* [EXERCISE REQUIREMENTS]: In the data below, which lines contain "case"? List them by copying each one.

[Data items]
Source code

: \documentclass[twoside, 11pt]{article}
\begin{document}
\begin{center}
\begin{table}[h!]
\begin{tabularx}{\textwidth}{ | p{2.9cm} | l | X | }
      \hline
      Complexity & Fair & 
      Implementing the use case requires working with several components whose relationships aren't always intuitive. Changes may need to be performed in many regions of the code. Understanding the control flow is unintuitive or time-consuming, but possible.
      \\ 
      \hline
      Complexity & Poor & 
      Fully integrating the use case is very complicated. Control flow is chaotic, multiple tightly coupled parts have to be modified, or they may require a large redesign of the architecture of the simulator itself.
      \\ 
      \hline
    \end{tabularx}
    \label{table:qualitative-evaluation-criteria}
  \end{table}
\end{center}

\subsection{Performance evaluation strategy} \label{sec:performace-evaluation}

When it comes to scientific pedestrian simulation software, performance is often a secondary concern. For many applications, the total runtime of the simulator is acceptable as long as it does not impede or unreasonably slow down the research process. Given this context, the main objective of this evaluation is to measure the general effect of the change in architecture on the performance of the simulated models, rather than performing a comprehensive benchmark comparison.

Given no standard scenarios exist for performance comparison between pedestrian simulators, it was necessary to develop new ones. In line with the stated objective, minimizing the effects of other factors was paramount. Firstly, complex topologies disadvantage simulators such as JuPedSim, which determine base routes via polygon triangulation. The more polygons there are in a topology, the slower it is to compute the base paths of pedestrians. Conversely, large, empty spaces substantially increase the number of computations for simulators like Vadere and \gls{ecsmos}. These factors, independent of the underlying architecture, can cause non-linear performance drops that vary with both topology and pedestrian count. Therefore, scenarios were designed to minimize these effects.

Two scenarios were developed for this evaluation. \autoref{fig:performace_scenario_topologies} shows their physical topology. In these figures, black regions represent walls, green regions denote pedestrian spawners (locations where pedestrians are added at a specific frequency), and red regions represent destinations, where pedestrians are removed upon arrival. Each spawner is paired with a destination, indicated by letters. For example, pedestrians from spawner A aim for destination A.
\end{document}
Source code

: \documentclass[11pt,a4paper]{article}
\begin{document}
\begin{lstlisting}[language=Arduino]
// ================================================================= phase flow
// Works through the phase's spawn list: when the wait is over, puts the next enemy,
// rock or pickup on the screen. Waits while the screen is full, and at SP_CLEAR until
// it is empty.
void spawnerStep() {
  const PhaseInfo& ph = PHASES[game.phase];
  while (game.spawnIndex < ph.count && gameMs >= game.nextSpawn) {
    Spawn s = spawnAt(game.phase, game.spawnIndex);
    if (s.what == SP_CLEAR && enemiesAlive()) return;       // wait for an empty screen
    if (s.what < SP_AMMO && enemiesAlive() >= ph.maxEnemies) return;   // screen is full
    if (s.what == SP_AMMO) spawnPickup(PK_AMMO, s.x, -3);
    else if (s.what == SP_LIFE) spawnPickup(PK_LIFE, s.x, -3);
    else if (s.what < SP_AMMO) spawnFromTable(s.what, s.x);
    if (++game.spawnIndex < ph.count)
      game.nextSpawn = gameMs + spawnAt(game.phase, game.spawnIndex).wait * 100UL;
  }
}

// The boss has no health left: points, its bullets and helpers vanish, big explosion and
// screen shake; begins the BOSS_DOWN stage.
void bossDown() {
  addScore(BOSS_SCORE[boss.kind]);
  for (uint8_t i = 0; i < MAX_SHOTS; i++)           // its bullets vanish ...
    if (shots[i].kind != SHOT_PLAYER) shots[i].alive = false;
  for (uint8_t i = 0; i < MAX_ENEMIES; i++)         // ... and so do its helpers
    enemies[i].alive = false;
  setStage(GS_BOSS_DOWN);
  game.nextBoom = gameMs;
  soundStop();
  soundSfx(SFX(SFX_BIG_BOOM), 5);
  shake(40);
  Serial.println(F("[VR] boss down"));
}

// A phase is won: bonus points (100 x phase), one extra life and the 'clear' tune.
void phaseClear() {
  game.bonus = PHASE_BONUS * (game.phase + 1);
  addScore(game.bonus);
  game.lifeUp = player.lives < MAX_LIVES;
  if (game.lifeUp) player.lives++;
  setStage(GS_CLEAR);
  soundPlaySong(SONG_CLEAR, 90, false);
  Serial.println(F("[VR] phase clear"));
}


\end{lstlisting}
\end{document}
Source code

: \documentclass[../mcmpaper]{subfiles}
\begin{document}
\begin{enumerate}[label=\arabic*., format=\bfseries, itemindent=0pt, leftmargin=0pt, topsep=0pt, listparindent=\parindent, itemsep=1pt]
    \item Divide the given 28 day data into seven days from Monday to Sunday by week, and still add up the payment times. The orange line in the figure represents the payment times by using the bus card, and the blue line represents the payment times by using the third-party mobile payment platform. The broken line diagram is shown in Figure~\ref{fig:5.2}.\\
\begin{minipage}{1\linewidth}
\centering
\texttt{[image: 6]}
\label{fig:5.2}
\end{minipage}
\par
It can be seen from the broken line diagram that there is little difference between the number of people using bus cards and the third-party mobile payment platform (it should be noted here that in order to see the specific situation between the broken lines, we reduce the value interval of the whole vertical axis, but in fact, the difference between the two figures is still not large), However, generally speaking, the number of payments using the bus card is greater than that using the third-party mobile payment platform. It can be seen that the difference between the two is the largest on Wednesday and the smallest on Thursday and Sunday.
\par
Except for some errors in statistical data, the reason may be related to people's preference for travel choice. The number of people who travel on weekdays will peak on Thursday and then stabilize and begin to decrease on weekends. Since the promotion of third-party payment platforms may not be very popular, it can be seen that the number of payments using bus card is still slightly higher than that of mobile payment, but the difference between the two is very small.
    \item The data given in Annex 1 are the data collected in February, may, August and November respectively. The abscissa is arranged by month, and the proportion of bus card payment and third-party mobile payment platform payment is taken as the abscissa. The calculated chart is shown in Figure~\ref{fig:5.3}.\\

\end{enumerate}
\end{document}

* [RESULT OF THE EXERCISE]:
      Implementing the use case requires working with several components whose relationships aren't always intuitive. Changes may need to be performed in many regions of the code. Understanding the control flow is unintuitive or time-consuming, but possible.
      Fully integrating the use case is very complicated. Control flow is chaotic, multiple tightly coupled parts have to be modified, or they may require a large redesign of the architecture of the simulator itself.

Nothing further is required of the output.